7.2a – The Numbat

Caught between a fox and a hard place. (Photo by Helenabella)

On top of having a great name, the numbat is a lovely, unique Australian marsupial, and the only living member of its family. It too was almost destroyed, but is being slowly pulled back from the brink of oblivion.

The numbat is also known as the banded anteater, so-called because it has stripes on its back and because the men who discovered it in the early 1800s saw that it had a long tongue for its size, and assumed it must be a type of anteater. In fact it does not eat ants at all. The numbat’s diet consists of one thing, and one thing only — termites. Termites for breakfast, termites for lunch, and termites for dinner. If it gets a midnight craving, there are leftover termites in the fridge.

Even though it is a relatively small creature, about a foot to a foot and a half long, its voracious appetite for termites knows no bounds. An adult numbat will eat up to 20,000 termites per day, which, well, as far as minds go, this boggles them.

Termites are fairly nutritious, but there’s not much to them, and because of this the numbat has a very weak jaw and lots of tiny, useless teeth that it doesn’t even use. You don’t need to be able to chew to eat a termite; they are soft and small.

Yet the numbat is actually not very well-adapted for an all-termite diet. Many animals that are specialized for termites are larger creatures with strong digging claws to rip into a termite mound, and with a very long tongue for reaching down into the depths of the colony. The numbat has very ineffectual claws that can only reach termites near the surface, and its tongue, while long and sticky for an animal of this size, is not nearly long enough to get deep into a termite mound. In evolutionary terms, the numbat brought a knife to a gunfight.
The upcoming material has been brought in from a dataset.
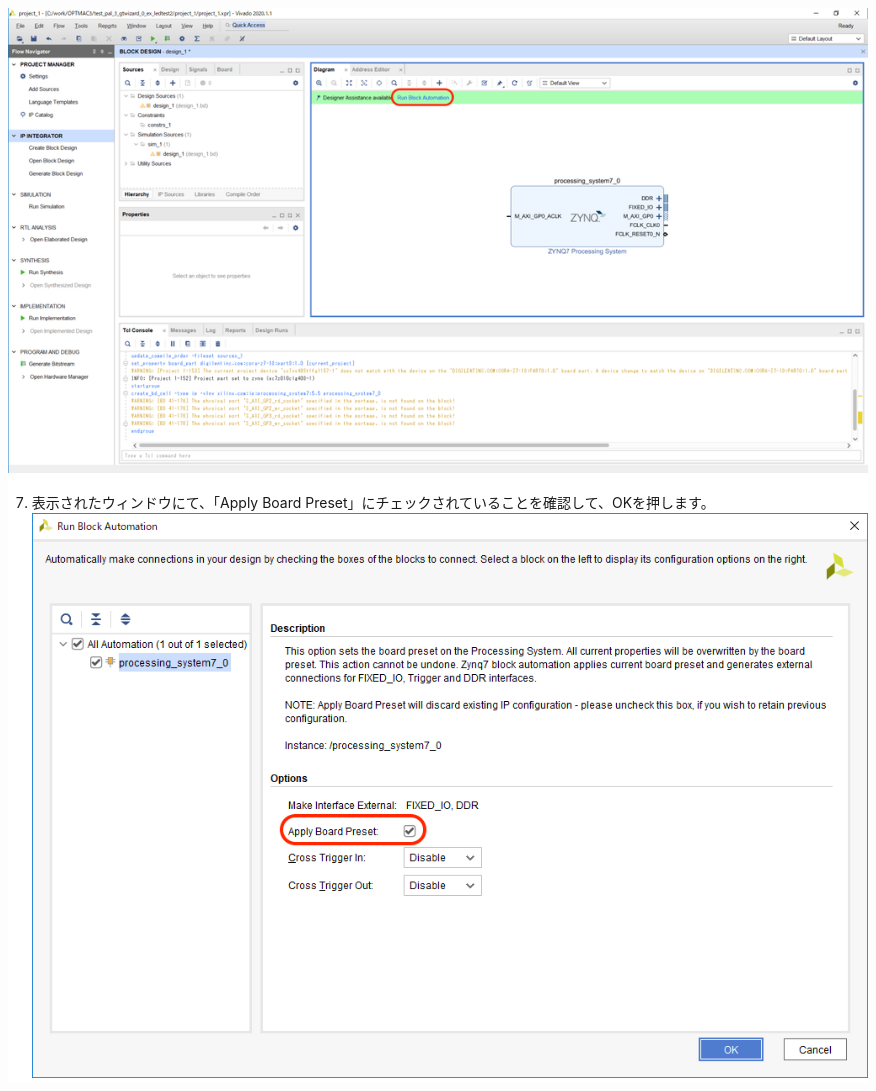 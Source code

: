    <img src="./images/4_create_block_5.PNG"  />

7. 表示されたウィンドウにて、「Apply Board Preset」にチェックされていることを確認して、OKを押します。
   <img src="./images/4_create_block_5_5.PNG"  />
"That's not a knife." This only works if you say it in an Australian accent, which of course all numbats have. (Photo by Martin Pot)

To make up for this, it synchronizes its own daily schedule with the termites’. When the termites are active, there will be many of them near the surface of the mound, allowing the numbat to get them out with its tongue. In the summer, the numbat feeds through the morning and evening, skipping the afternoon heat; in the winter, when the termites are less active, the numbat feeds for only a few hours in the late morning and early afternoon, and spends the rest of the day saving energy by going into a torpor. You might remember that this is a deliberate state of very low energy use, low body temperature, and low metabolism, like a short-term hibernation.

In addition, the numbat has the best eyesight of any marsupial, which helps it to avoid predators such as snakes and hawks. But this eyesight did not help it when a new type of predator came to Australia.

Numbats were once widespread across western and northern Australia, but that all changed when humans deliberately introduced foxes to the country so that they could have fun fox hunts like they enjoyed in England, because nothing says “refined and noble gentleman” like terrorizing a fox. You’ve heard this story before — the foxes bred, their population grew out of control, and the native wildlife of Australia had no defense against them.

Foxes tore into the numbat population and came within a whisker of destroying every single one. The once-widespread creature survived only in two very small pockets in the extreme southwestern corner of Australia, with only about 1000 individuals remaining. It is thought that they survived here because there were a large number of hollow, fallen logs where the numbats could hide from the foxes.

With the great genocidal fox-numbat war close to its ultimate end, humans stepped back in and tried to protect the numbat. We removed as many foxes as we could from their areas, and their population began to improve. The foxes went on to kill other animals instead, and slowly we have begun to reintroduce the numbat to some other small, fox-free regions. Today the numbat is still endangered, but its prospects have improved. The problem of invasive species in Australia, on the other hand, is far from resolved.

Like all marsupials, the numbat gives birth to very tiny, under-developed young. Numbat babies cling to their mother’s underside, because the numbat is one of the rare marsupials that does not have a pouch. The babies hang on down there and feed while the mother goes about her usual termite-devouring business, and they stay there for almost half a year. At that point they are too big to hang off her underside, and so instead they crawl onto her back and continue to hang out up there for another three months, except when the mother gets tired of them and leaves them in the nest so she can finally eat her 20,000 termites in peace.